You may find the http::parse_request function helpful here. It takes in a mutable reference to an object with type T, where T implements the traits AsyncReadExt and Unpin. You do not need to understand all of the syntax here or what the traits do, but implementing these traits essentially means that T must have a certain set of methods. If you would like to get a deeper understanding of what is going on here, we recommend taking a look at the docs on traits, generics, and bounds.

Since we are using asynchronous functions, make sure to use the tokio::fs::File API when reading files (do not use std::fs::File). The documention for tokio::io::AsyncReadExt and tokio::io::AsyncWriteExt may be useful as well. When testing the files on your local browser, be sure to “hard refresh” pages as they can often become cached and may misrepresent your requests.

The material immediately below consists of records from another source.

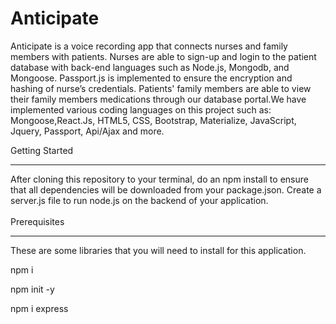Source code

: # Anticipate

Anticipate is a voice recording app that connects nurses and family members with patients. Nurses are able to sign-up and login to the patient database with back-end languages such as Node.js,  Mongodb, and Mongoose. Passport.js is implemented to ensure the encryption and hashing of nurse’s credentials. Patients' family members are able to view their family members medications through our database portal.We have implemented various coding languages on this project such as: Mongoose,React.Js, HTML5, CSS, Bootstrap, Materialize, JavaScript, Jquery, Passport, Api/Ajax and more. 

Getting Started
<hr> </hr>
After cloning this repository to your terminal, do an npm install to ensure that all dependencies will be downloaded from your package.json. Create a server.js file to run node.js on the backend of your application.

<br>
</br>
Prerequisites
<hr>
</hr>
These are some libraries that you will need to install for this application.

npm i

npm init -y

npm i express


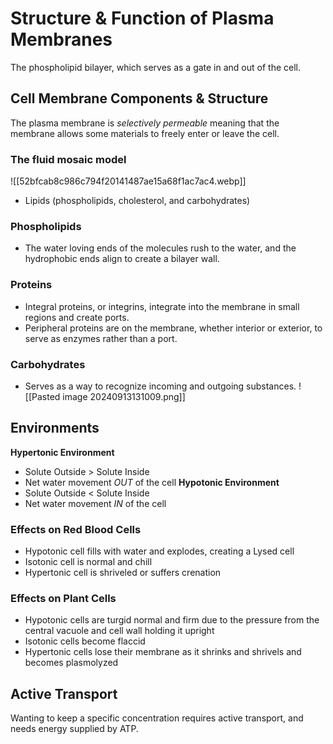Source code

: # Structure & Function of Plasma Membranes
The phospholipid bilayer, which serves as a gate in and out of the cell.
## Cell Membrane Components & Structure
The plasma membrane is *selectively permeable* meaning that the membrane allows some materials to freely enter or leave the cell.
### The fluid mosaic model
![[52bfcab8c986c794f20141487ae15a68f1ac7ac4.webp]]
- Lipids (phospholipids, cholesterol, and carbohydrates)
### Phospholipids
- The water loving ends of the molecules rush to the water, and the hydrophobic ends align to create a bilayer wall.
### Proteins
- Integral proteins, or integrins, integrate into the membrane in small regions and create ports.
- Peripheral proteins are on the membrane, whether interior or exterior, to serve as enzymes rather than a port.
### Carbohydrates
- Serves as a way to recognize incoming and outgoing substances.
![[Pasted image 20240913131009.png]]
## Environments
**Hypertonic Environment**
- Solute Outside > Solute Inside
- Net water movement *OUT* of the cell
**Hypotonic Environment**
- Solute Outside < Solute Inside
- Net water movement *IN* of the cell
### Effects on Red Blood Cells
- Hypotonic cell fills with water and explodes, creating a Lysed cell
- Isotonic cell is normal and chill
- Hypertonic cell is shriveled or suffers crenation
### Effects on Plant Cells
- Hypotonic cells are turgid normal and firm due to the pressure from the central vacuole and cell wall holding it upright
- Isotonic cells become flaccid
- Hypertonic cells lose their membrane as it shrinks and shrivels and becomes plasmolyzed
## Active Transport
Wanting to keep a specific concentration requires active transport, and needs energy supplied by ATP.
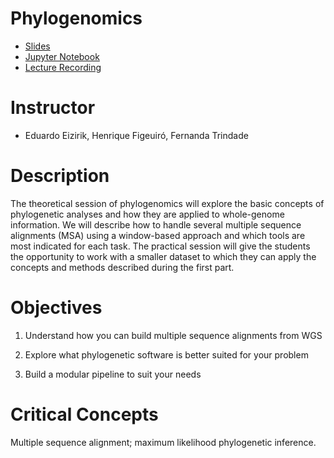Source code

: Phylogenomics
======
* [Slides](https://github.com/cursobioinfo/BioinformaticsCourse/blob/main/Lectures/Section7)
* [Jupyter Notebook](https://github.com/cursobioinfo/BioinformaticsCourse/blob/main/Lectures/Section7)
* [Lecture Recording](https://github.com/cursobioinfo/BioinformaticsCourse/blob/main/Lectures/Section7)

# Instructor
* Eduardo Eizirik, Henrique Figeuiró, Fernanda Trindade

# Description
The theoretical session of phylogenomics will explore the basic concepts of phylogenetic analyses and how they are applied to whole-genome information. We will describe how to handle several multiple sequence alignments (MSA) using a window-based approach and which tools are most indicated for each task. The practical session will give the students the opportunity to work with a smaller dataset to which they can apply the concepts and methods described during the first part.

# Objectives
1. Understand how you can build multiple sequence alignments from WGS

3. Explore what phylogenetic software is better suited for your problem

4. Build a modular pipeline to suit your needs

# Critical Concepts
Multiple sequence alignment; maximum likelihood phylogenetic inference.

After finishing this part, curling for /index.html should output the contents of the file index.html. You should also be passing all of the Basic Server tests on the autograder other than the ones related to directories, as well as the Thread Server test.

Serving directories

Update server::handle_socket to handle HTTP GET requests for both files and directories.

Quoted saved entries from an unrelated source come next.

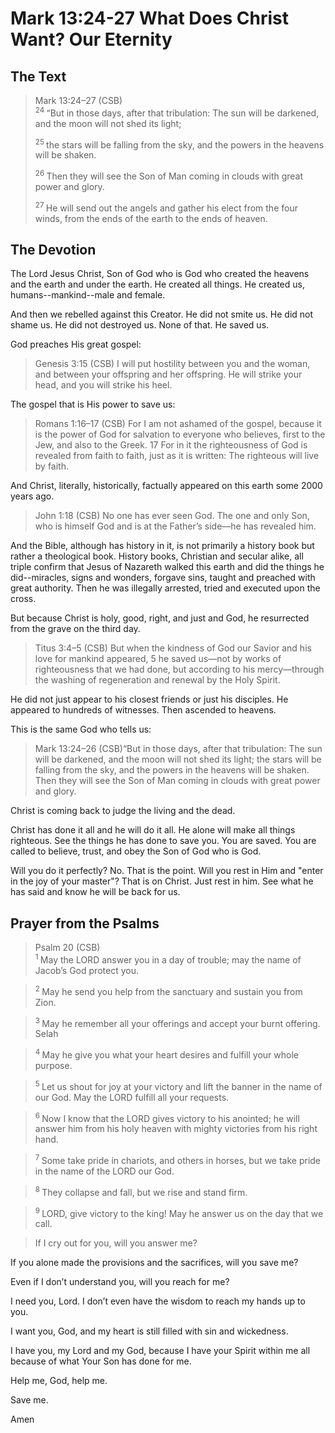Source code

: # Mark 13:24-27 What Does Christ Want? Our Eternity

## The Text

>Mark 13:24–27 (CSB)  
><sup> 24 </sup> “But in those days, after that tribulation: The sun will be darkened, and the moon will not shed its light; 
>
><sup> 25 </sup> the stars will be falling from the sky, and the powers in the heavens will be shaken. 
>
><sup> 26 </sup> Then they will see the Son of Man coming in clouds with great power and glory. 
>
><sup> 27 </sup> He will send out the angels and gather his elect from the four winds, from the ends of the earth to the ends of heaven.

## The Devotion

The Lord Jesus Christ, Son of God who is God who created the heavens and the earth and under the earth. He created all things. He created us, humans--mankind--male and female.

And then we rebelled against this Creator. He did not smite us. He did not shame us. He did not destroyed us. None of that. He saved us.

God preaches His great gospel:

>Genesis 3:15 (CSB) I will put hostility between you and the woman, and between your offspring and her offspring. He will strike your head, and you will strike his heel.

The gospel that is His power to save us:

>Romans 1:16–17 (CSB) For I am not ashamed of the gospel, because it is the power of God for salvation to everyone who believes, first to the Jew, and also to the Greek. 17 For in it the righteousness of God is revealed from faith to faith, just as it is written: The righteous will live by faith.

And Christ, literally, historically, factually appeared on this earth some 2000 years ago. 

>John 1:18 (CSB) No one has ever seen God. The one and only Son, who is himself God and is at the Father’s side—he has revealed him.

And the Bible, although has history in it, is not primarily a history book but rather a theological book. History books, Christian and secular alike, all triple confirm that Jesus of Nazareth walked this earth and did the things he did--miracles, signs and wonders, forgave sins, taught and preached with great authority. Then he was illegally arrested, tried and executed upon the cross. 

But because Christ is holy, good, right, and just and God, he resurrected from the grave on the third day.

>Titus 3:4–5 (CSB) But when the kindness of God our Savior and his love for mankind appeared, 5 he saved us—not by works of righteousness that we had done, but according to his mercy—through the washing of regeneration and renewal by the Holy Spirit.

He did not just appear to his closest friends or just his disciples. He appeared to hundreds of witnesses. Then ascended to heavens.

This is the same God who tells us:

>Mark 13:24–26 (CSB)“But in those days, after that tribulation: The sun will be darkened, and the moon will not shed its light; the stars will be falling from the sky, and the powers in the heavens will be shaken. Then they will see the Son of Man coming in clouds with great power and glory.

Christ is coming back to judge the living and the dead.

Christ has done it all and he will do it all. He alone will make all things righteous. See the things he has done to save you. You are saved. You are called to believe, trust, and obey the Son of God who is God. 

Will you do it perfectly? No. That is the point. Will you rest in Him and "enter in the joy of your master"? That is on Christ. Just rest in him. See what he has said and know he will be back for us.

## Prayer from the Psalms

>Psalm 20 (CSB)  
><sup> 1  </sup>May the LORD answer you in a day of trouble; may the name of Jacob’s God protect you.

><sup> 2  </sup>May he send you help from the sanctuary and sustain you from Zion.

><sup> 3  </sup>May he remember all your offerings and accept your burnt offering. Selah

><sup> 4  </sup>May he give you what your heart desires and fulfill your whole purpose.

><sup> 5  </sup>Let us shout for joy at your victory and lift the banner in the name of our God. May the LORD fulfill all your requests.

><sup> 6  </sup>Now I know that the LORD gives victory to his anointed; he will answer him from his holy heaven with mighty victories from his right hand.

><sup> 7  </sup>Some take pride in chariots, and others in horses, but we take pride in the name of the LORD our God.

><sup> 8  </sup>They collapse and fall, but we rise and stand firm.

><sup> 9  </sup>LORD, give victory to the king! May he answer us on the day that we call.

>If I cry out for you, will you answer me?

If you alone made the provisions and the sacrifices, will you save me?

Even if I don’t understand you, will you reach for me?

I need you, Lord. I don’t even have the wisdom to reach my hands up to you.

I want you, God, and my heart is still filled with sin and wickedness.

I have you, my Lord and my God, because I have your Spirit within me all because of what Your Son has done for me.

Help me, God, help me.

Save me.

Amen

  • You will now need to determine if path in handle files request refers to a file or a directory. The tokio::fs::metadata function will be useful for this purpose.

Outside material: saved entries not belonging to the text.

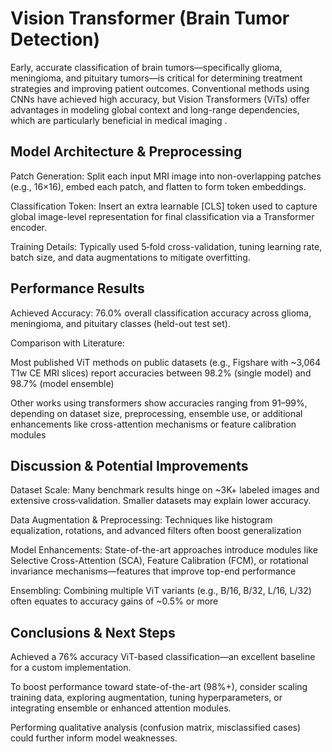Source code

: 
#  Vision Transformer  (Brain Tumor Detection)



Early, accurate classification of brain tumors—specifically glioma, meningioma, and pituitary tumors—is critical for determining treatment strategies and improving patient outcomes. Conventional methods using CNNs have achieved high accuracy, but Vision Transformers (ViTs) offer advantages in modeling global context and long-range dependencies, which are particularly beneficial in medical imaging .




##  Model Architecture & Preprocessing

Patch Generation: Split each input MRI image into non-overlapping patches (e.g., 16×16), embed each patch, and flatten to form token embeddings.

Classification Token: Insert an extra learnable [CLS] token used to capture global image-level representation for final classification via a Transformer encoder.

Training Details: Typically used 5‑fold cross-validation, tuning learning rate, batch size, and data augmentations to mitigate overfitting.


## Performance Results
Achieved Accuracy: 76.0% overall classification accuracy across glioma, meningioma, and pituitary classes (held-out test set).

Comparison with Literature:

Most published ViT methods on public datasets (e.g., Figshare with ~3,064 T1w CE MRI slices) report accuracies between 98.2% (single model) and 98.7% (model ensemble) 

Other works using transformers show accuracies ranging from 91–99%, depending on dataset size, preprocessing, ensemble use, or additional enhancements like cross-attention mechanisms or feature calibration modules 




## Discussion & Potential Improvements

Dataset Scale: Many benchmark results hinge on ~3K+ labeled images and extensive cross‑validation. Smaller datasets may explain lower accuracy.

Data Augmentation & Preprocessing: Techniques like histogram equalization, rotations, and advanced filters often boost generalization 


Model Enhancements: State-of-the-art approaches introduce modules like Selective Cross-Attention (SCA), Feature Calibration (FCM), or rotational invariance mechanisms—features that improve top-end performance 

Ensembling: Combining multiple ViT variants (e.g., B/16, B/32, L/16, L/32) often equates to accuracy gains of ~0.5% or more 



## Conclusions & Next Steps

Achieved a 76% accuracy ViT-based classification—an excellent baseline for a custom implementation.

To boost performance toward state-of-the-art (98%+), consider scaling training data, exploring augmentation, tuning hyperparameters, or integrating ensemble or enhanced attention modules.

Performing qualitative analysis (confusion matrix, misclassified cases) could further inform model weaknesses.

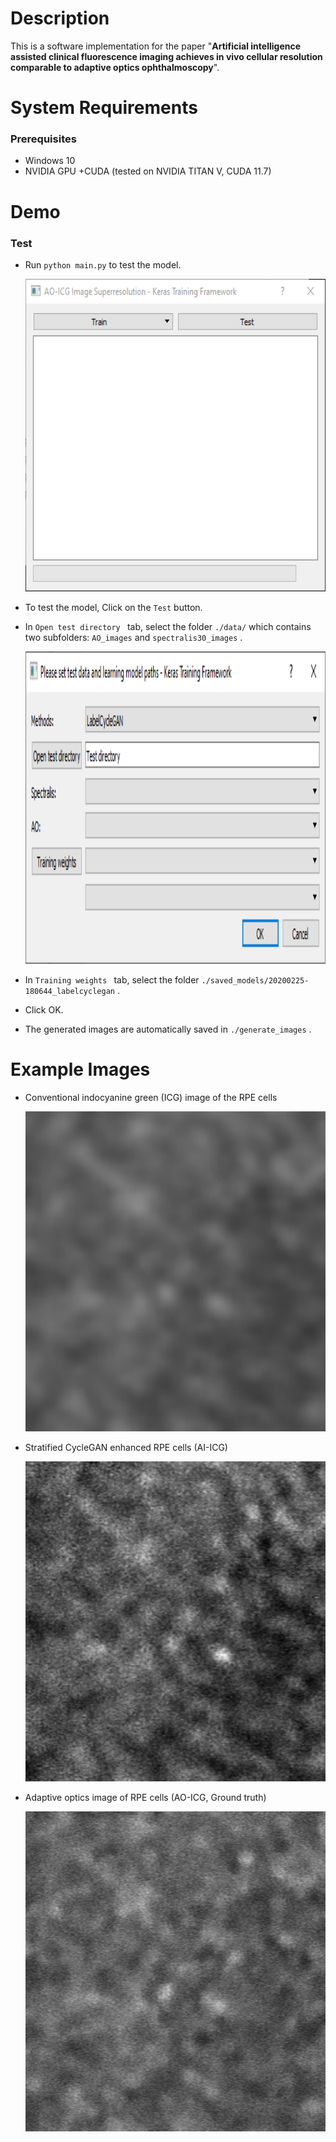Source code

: # Description

This is a software implementation for the paper "**Artificial intelligence assisted clinical fluorescence imaging achieves in vivo cellular resolution comparable to adaptive optics ophthalmoscopy**".

# System Requirements

### Prerequisites

- Windows 10
- NVIDIA GPU +CUDA (tested on NVIDIA TITAN V, CUDA 11.7)

# Demo 

### Test

- Run `python main.py` to test the model.

  

  <img src="assets/step 1_choose test.png" width="500" height="500" />

- To test the model, Click on the  `Test` button.

- In  `Open test directory ` tab, select the folder  `./data/` which contains two subfolders:  `AO_images`  and  `spectralis30_images` . 

  

  <img src="assets/step2-0.png" width="3000" height="500" />

- In  `Training weights ` tab, select the folder  `./saved_models/20200225-180644_labelcyclegan` .

- Click OK.

- The generated images are automatically saved in `./generate_images` .

# Example Images

- Conventional indocyanine green (ICG) image of the RPE cells 

  <img src="assets/conventional.png" width="512" height="512" />

- Stratified CycleGAN enhanced RPE cells (AI-ICG)

  <img src="assets/cycleGAN enhanced.png" width="512" height="512" />
  
- Adaptive optics image of RPE cells (AO-ICG, Ground truth)

  <img src="assets/ao.png" width="512" height="512" />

    Do not use errors from File::open to determine whether a file is a directory or not. While trying to open a directory with File::open will result in an error on Windows, it will not do so on Linux or Mac (and hence you will get different behavior on the autograder).

  • If the directory contains an index.html file, respond with a 200 OK and the full contents of the index.html file. You may not assume that directory requests will have a trailing slash in the query string.
    • The http::format_index function may be useful.
  • If the directory does not contain an index.html file, respond with an HTML page containing links to all of the immediate children of the directory (similar to ls -1), as well as a link to the parent directory.
    • The http::format_href function may be useful.
    • To list the contents of a directory, a good function to use is tokio::fs::read_dir.
    • Be sure to set the Content-Type HTTP header. You may omit the Content-Length HTTP header, but it is an interesting exercise to try including one that gives the length of bytes you are sending in your response.
    • For retrieving relative paths (such as for the parent directory), it may be helpful to use Rust’s Path and PathBuf API. You may also find the following code snippet useful for converting a Path or PathBuf to a string:

      // Converts `Path` to `&str`.
      let path = Path::new("./foo");
      let path_str = path.as_os_str().into_str().unwrap();
      
      // Converts `PathBuf` to `String`.
      let path_buf = PathBuf::from("./foo");
      let path_buf_str = path_buf.into_os_string().into_string().unwrap();
      
  • If the directory does not exist, serve a 404 Not Found response to the client.
  • You don’t need to worry about extra slashes in your links (e.g. //files///a.jpg is perfectly fine). Both the file system and your web browser are tolerant of it.
  • You do not need to handle file system objects other than files and directories (i.e. you do not need to handle symbolic links, pipes, or special files).
  • Make helper functions to re-use similar code when you can. It will make your code easier to debug!

Directly using format! to manipulate URLs can result in some nasty URLs with extra slashes and periods. Though these URLs may be valid, we suggest that you use Paths and PathBufs instead of raw strings for path manipulations.

After finishing this part, curling for the root directory / should output the contents of the file index.html. All Basic Server and Thread Server tests should pass on the autograder.